Whenever it finishes its scoped task, needs a capability it does not own, hits ambiguity needing a decision, or detects it is the wrong agent for the request. The supervisor then integrates and picks the next step.

OrchestrationUpdated 2026-06-21 · Version 1.0

Supervisor Agent

A supervisor agent is a persistent coordinator that manages a team of specialized sub-agents. It reads the conversation state, decides which specialist should act next, routes messages to it, and integrates returned results toward the goal. Unlike a one-shot decomposer, the supervisor stays in the loop across many turns, delegating by capability and re-planning until the task is done or handed back to the user.
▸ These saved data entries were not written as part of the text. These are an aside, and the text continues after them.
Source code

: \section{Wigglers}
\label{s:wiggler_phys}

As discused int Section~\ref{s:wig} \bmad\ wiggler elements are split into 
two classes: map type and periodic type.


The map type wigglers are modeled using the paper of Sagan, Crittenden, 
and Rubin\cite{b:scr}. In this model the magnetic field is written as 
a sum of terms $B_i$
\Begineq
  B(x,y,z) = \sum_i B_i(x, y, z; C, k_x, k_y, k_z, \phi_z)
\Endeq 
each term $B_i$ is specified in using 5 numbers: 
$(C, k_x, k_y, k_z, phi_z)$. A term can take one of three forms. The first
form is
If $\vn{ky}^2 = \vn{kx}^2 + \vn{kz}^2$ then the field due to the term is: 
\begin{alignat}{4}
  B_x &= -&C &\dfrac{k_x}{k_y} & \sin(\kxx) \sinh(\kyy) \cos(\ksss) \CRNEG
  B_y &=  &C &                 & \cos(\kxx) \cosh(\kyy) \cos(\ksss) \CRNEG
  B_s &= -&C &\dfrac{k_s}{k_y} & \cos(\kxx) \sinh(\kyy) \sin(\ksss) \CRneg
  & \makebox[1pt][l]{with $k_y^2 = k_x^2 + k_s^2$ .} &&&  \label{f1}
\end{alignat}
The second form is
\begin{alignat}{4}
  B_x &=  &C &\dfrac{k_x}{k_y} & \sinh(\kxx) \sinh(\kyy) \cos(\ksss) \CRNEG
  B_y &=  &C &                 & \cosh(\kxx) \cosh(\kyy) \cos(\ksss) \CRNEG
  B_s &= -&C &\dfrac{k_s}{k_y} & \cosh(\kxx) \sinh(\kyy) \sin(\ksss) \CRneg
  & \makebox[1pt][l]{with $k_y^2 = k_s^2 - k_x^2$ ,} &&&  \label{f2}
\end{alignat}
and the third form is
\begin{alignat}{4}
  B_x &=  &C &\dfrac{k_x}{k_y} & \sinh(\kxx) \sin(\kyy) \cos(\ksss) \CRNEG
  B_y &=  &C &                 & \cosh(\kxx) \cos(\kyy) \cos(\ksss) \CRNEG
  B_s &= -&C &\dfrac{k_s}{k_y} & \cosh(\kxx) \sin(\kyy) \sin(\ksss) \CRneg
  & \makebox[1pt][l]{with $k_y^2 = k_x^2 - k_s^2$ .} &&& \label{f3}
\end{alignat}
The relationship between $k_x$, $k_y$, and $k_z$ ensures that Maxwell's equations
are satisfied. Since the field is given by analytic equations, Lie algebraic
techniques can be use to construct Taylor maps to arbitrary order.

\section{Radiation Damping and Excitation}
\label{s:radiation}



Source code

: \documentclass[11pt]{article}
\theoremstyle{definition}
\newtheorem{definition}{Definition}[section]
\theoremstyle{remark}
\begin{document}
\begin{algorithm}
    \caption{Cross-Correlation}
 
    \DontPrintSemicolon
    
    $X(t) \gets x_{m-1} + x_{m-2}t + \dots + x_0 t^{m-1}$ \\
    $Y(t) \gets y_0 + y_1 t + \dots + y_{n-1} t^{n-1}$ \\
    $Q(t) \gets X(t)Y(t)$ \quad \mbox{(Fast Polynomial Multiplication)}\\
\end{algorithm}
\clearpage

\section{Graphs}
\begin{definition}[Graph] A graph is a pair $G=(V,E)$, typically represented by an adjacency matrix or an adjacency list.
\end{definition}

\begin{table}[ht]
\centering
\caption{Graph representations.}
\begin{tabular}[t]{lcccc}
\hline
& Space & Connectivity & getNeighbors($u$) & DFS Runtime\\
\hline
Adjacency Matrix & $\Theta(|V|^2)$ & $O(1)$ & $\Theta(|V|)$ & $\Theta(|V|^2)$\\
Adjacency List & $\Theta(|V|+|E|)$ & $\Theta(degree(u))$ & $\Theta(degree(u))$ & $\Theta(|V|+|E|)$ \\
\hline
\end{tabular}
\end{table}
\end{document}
Evidence: Industry observationConfidence: HighSource: Industry observationSource: Paper

Machine-readable: JSON

Problem

A single agent given many tools, instructions, and domains becomes unfocused: its prompt bloats, tool selection degrades, and it confuses unrelated concerns. Real workflows need different expertise at different steps (research, coding, billing, compliance), but no single flat agent reliably picks the right capability at the right moment or keeps long multi-step interactions coherent.

When to use it

Use a supervisor when work spans several distinct, reusable specialist capabilities that must collaborate over a multi-turn conversation or loop, when routing decisions depend on evolving state rather than a fixed plan, and when you need a clear, central place to enforce policy, manage handoffs, and observe which agent did what. It fits heterogeneous teams of agents more than uniform parallel workers.

Solution

The supervisor owns the control loop and the shared conversation state. On each turn it inspects the latest messages and goal, then decides whether to answer directly, delegate to a named specialist, or finish. Delegation is by capability: each sub-agent has a declared scope (for example a code agent, a data agent, a knowledge agent), and the supervisor routes the relevant slice of context to the chosen one. The specialist runs its own focused tool loop and returns a result or a request for clarification, which the supervisor records before deciding the next step.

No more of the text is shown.